## Work task
Nothing but the pictures is dropped; write out all the remaining data below exactly.

□ □ □ □ □ □ □

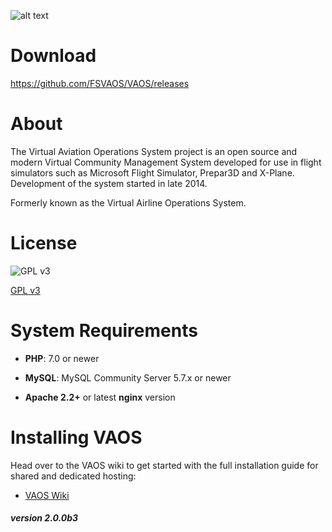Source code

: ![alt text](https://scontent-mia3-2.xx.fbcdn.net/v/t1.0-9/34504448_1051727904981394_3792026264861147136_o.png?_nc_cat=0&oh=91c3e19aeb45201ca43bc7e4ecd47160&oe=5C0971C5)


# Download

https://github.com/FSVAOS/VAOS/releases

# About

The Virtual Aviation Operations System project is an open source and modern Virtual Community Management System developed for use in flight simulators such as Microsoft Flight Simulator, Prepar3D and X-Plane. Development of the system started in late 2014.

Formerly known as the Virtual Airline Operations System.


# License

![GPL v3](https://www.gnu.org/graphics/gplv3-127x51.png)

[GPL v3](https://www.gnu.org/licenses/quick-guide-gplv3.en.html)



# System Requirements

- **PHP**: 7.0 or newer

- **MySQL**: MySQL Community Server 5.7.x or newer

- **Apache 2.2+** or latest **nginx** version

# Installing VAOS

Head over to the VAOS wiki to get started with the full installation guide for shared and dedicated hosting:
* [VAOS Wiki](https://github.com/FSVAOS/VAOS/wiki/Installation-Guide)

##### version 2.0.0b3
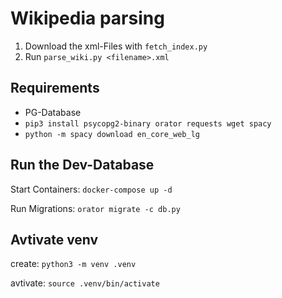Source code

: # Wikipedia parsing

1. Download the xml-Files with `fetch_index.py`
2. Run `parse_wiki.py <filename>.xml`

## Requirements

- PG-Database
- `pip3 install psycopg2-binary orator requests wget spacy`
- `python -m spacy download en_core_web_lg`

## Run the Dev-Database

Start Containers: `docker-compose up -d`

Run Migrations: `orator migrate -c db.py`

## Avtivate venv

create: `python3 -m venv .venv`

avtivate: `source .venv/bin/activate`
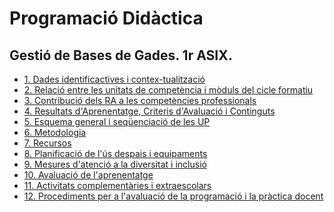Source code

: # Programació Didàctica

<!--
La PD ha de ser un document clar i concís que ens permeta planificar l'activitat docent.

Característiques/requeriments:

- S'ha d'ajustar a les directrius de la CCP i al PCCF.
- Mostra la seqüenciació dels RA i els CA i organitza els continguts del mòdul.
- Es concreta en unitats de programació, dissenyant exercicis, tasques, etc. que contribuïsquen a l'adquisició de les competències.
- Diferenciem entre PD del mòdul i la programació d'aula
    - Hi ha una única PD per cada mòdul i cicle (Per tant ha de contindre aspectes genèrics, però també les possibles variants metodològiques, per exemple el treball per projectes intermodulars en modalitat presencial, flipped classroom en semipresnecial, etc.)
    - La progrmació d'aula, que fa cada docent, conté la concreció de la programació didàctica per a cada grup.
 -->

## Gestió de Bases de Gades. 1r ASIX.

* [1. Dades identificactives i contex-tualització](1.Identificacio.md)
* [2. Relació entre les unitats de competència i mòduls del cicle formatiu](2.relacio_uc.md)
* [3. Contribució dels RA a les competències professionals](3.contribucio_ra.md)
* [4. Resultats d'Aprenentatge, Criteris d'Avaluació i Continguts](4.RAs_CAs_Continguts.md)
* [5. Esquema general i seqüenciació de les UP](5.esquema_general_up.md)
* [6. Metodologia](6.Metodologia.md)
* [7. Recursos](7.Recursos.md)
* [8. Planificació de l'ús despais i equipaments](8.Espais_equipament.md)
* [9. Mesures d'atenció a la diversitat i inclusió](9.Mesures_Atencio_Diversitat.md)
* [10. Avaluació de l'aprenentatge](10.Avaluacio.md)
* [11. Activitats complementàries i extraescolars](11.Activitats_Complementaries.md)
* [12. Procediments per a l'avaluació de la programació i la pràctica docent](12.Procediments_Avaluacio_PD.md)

□ □ □ □ □ □ □

## Answer space
Source code

: ![alt text](https://scontent-mia3-2.xx.fbcdn.net/v/t1.0-9/34504448_1051727904981394_3792026264861147136_o.png?_nc_cat=0&oh=91c3e19aeb45201ca43bc7e4ecd47160&oe=5C0971C5)


# Download

https://github.com/FSVAOS/VAOS/releases

# About

The Virtual Aviation Operations System project is an open source and modern Virtual Community Management System developed for use in flight simulators such as Microsoft Flight Simulator, Prepar3D and X-Plane. Development of the system started in late 2014.

Formerly known as the Virtual Airline Operations System.


# License

![GPL v3](https://www.gnu.org/graphics/gplv3-127x51.png)

[GPL v3](https://www.gnu.org/licenses/quick-guide-gplv3.en.html)



# System Requirements

- **PHP**: 7.0 or newer

- **MySQL**: MySQL Community Server 5.7.x or newer

- **Apache 2.2+** or latest **nginx** version

# Installing VAOS

Head over to the VAOS wiki to get started with the full installation guide for shared and dedicated hosting:
* [VAOS Wiki](https://github.com/FSVAOS/VAOS/wiki/Installation-Guide)

##### version 2.0.0b3
Source code

: # Wikipedia parsing

1. Download the xml-Files with `fetch_index.py`
2. Run `parse_wiki.py <filename>.xml`

## Requirements

- PG-Database
- `pip3 install psycopg2-binary orator requests wget spacy`
- `python -m spacy download en_core_web_lg`

## Run the Dev-Database

Start Containers: `docker-compose up -d`

Run Migrations: `orator migrate -c db.py`

## Avtivate venv

create: `python3 -m venv .venv`

avtivate: `source .venv/bin/activate`
Source code

: # Programació Didàctica

<!--
La PD ha de ser un document clar i concís que ens permeta planificar l'activitat docent.

Característiques/requeriments:

- S'ha d'ajustar a les directrius de la CCP i al PCCF.
- Mostra la seqüenciació dels RA i els CA i organitza els continguts del mòdul.
- Es concreta en unitats de programació, dissenyant exercicis, tasques, etc. que contribuïsquen a l'adquisició de les competències.
- Diferenciem entre PD del mòdul i la programació d'aula
    - Hi ha una única PD per cada mòdul i cicle (Per tant ha de contindre aspectes genèrics, però també les possibles variants metodològiques, per exemple el treball per projectes intermodulars en modalitat presencial, flipped classroom en semipresnecial, etc.)
    - La progrmació d'aula, que fa cada docent, conté la concreció de la programació didàctica per a cada grup.
 -->

## Gestió de Bases de Gades. 1r ASIX.

* [1. Dades identificactives i contex-tualització](1.Identificacio.md)
* [2. Relació entre les unitats de competència i mòduls del cicle formatiu](2.relacio_uc.md)
* [3. Contribució dels RA a les competències professionals](3.contribucio_ra.md)
* [4. Resultats d'Aprenentatge, Criteris d'Avaluació i Continguts](4.RAs_CAs_Continguts.md)
* [5. Esquema general i seqüenciació de les UP](5.esquema_general_up.md)
* [6. Metodologia](6.Metodologia.md)
* [7. Recursos](7.Recursos.md)
* [8. Planificació de l'ús despais i equipaments](8.Espais_equipament.md)
* [9. Mesures d'atenció a la diversitat i inclusió](9.Mesures_Atencio_Diversitat.md)
* [10. Avaluació de l'aprenentatge](10.Avaluacio.md)
* [11. Activitats complementàries i extraescolars](11.Activitats_Complementaries.md)
* [12. Procediments per a l'avaluació de la programació i la pràctica docent](12.Procediments_Avaluacio_PD.md)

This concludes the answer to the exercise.